In an ironic twist, Harriet is the one to teach Emma her true feelings in the end. As soon as the two no longer embody their roles by Rousseau’s definition, their roles are reversed. Emma has ceased instructing Harriet, and is completely surprised when Harriet reveals her love interest to be Mr. Knightley. This revelation shocks Emma into realizing her own true feelings for Mr. Knightley. As the narrator explains, “[h]er own conduct, as well as her own heart, was before her in the same few minutes. She saw it all with a clearness which had never blessed her before” (Austen 444). Instead of teaching Harriet, Emma learns from her in a completely new way, “which had never blessed her before.” In addition to this revelation, Emma also realizes how poorly she has behaved toward Harriet: “[h]ow improperly had she been acting by Harriet! How inconsiderate, how indelicate, how irrational, how unfeeling had been her conduct! What blindness, what madness, had led her on!” (Austen 444). By having Emma, who has embodied Rousseau’s masculine role, reflect on her behavior like this, Austen makes it clear that Rousseau’s model of male authority is questionable at best. Emma calls this new knowledge of herself “disgusting,” and she takes full responsibility for Harriet’s outcome (Austen 449). This failure of the Rousseauist model results in Emma’s happiness, when she is wed to Mr. Knightley, as well as Harriet’s happiness, when she is wed to Mr. Martin.
These two marriages at the end of Emma represent an important distinction from the original Rousseauist model. Harriet and Emma are only friends, and they are free to seek new relationships and new education. In Rousseau’s theory, a woman would be married before her husband has “ . . . the pleasure of teaching her everything” (410). While Harriet and Emma embody Rousseau’s ideas, it is ultimately the dissolution of Rousseau’s model that leads to their happiness, something that is not feasible for married couples. This is an indirect and subtle critique of Rousseau’s model, and Austen uses it to point to the dangers of educational authority.

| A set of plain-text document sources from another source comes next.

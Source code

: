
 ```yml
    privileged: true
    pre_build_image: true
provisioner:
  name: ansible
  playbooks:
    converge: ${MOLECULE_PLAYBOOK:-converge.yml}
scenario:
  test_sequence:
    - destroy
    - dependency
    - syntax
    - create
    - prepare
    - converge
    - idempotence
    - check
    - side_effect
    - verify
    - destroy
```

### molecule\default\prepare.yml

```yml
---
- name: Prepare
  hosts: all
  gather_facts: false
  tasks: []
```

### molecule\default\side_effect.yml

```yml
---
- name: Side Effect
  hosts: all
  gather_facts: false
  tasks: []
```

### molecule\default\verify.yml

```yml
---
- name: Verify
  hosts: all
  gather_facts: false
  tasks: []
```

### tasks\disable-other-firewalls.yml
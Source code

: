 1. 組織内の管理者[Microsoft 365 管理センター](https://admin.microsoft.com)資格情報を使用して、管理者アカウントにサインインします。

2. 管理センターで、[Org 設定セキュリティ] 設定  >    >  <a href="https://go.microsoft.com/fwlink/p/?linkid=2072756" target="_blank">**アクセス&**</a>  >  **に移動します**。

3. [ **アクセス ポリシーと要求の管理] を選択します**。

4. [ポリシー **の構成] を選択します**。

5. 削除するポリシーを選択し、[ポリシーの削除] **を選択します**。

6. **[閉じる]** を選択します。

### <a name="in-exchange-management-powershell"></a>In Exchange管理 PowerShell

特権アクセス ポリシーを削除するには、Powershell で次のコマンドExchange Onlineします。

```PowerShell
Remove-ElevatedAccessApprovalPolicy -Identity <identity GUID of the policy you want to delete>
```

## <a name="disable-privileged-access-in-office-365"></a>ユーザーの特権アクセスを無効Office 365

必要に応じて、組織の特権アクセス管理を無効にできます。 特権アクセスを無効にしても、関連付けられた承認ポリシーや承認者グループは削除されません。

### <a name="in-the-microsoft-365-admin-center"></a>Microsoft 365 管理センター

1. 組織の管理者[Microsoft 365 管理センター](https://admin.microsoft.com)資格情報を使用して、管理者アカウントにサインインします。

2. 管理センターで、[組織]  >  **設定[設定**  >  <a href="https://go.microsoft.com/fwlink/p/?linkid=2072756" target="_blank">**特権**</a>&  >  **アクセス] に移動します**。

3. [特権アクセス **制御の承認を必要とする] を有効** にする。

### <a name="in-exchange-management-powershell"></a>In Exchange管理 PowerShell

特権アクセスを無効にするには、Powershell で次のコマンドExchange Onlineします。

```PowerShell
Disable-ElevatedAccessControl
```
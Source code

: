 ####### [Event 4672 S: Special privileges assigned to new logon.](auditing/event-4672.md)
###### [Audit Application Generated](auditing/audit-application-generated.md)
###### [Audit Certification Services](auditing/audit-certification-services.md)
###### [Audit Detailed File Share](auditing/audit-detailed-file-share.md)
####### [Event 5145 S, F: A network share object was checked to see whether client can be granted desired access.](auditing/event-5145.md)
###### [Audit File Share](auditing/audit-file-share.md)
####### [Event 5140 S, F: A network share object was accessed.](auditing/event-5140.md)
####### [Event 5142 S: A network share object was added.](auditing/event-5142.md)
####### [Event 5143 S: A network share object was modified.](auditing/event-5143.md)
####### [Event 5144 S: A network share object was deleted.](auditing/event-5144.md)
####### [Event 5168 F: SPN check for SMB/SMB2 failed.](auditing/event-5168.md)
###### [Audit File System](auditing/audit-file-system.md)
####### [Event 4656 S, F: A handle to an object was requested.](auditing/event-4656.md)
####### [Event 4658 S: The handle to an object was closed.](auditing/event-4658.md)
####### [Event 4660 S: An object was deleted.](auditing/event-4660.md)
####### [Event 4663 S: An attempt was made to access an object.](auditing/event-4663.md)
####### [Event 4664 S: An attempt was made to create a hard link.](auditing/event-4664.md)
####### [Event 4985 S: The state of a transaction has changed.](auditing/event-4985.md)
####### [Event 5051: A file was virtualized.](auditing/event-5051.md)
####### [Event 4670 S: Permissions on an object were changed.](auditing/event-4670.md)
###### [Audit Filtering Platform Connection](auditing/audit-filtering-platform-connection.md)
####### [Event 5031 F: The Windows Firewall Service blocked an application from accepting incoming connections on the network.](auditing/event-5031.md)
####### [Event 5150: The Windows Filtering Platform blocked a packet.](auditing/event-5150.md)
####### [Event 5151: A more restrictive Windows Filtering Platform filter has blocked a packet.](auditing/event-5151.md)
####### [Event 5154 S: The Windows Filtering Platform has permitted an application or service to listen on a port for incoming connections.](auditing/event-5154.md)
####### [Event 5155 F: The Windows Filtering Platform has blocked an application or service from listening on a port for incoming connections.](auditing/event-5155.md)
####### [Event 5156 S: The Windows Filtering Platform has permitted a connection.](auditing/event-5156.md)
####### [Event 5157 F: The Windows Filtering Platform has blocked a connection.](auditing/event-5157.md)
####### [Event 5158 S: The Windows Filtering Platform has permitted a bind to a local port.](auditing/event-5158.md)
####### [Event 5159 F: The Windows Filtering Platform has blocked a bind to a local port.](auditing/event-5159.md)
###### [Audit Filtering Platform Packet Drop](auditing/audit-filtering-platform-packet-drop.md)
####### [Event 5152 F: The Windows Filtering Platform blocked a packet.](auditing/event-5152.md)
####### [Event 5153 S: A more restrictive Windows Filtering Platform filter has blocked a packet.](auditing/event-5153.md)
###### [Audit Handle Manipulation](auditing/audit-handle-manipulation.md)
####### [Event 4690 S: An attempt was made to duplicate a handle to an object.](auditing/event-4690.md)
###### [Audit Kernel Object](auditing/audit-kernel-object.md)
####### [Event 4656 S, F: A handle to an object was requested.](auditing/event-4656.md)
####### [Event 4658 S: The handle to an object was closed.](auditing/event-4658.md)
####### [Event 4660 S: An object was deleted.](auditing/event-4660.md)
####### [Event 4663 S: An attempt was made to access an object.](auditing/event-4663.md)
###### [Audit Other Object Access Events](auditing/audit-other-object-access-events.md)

1Cohen argues that Austen uses Rousseau’s model traditionally in the educational relationship between Henry Tilney and Catherine Morland in Northanger Abbey, but that Austen begins to reject the model in the reciprocal relationship between Mr. Darcy and Elizabeth Bennet in Pride and Prejudice. Cohen does not comment on Emma, but she does remark “ . . . that novels written after Pride and Prejudice move beyond a simple reversal of Rousseau’s model to a more complex and personal attitude toward sexual role-playing” (218).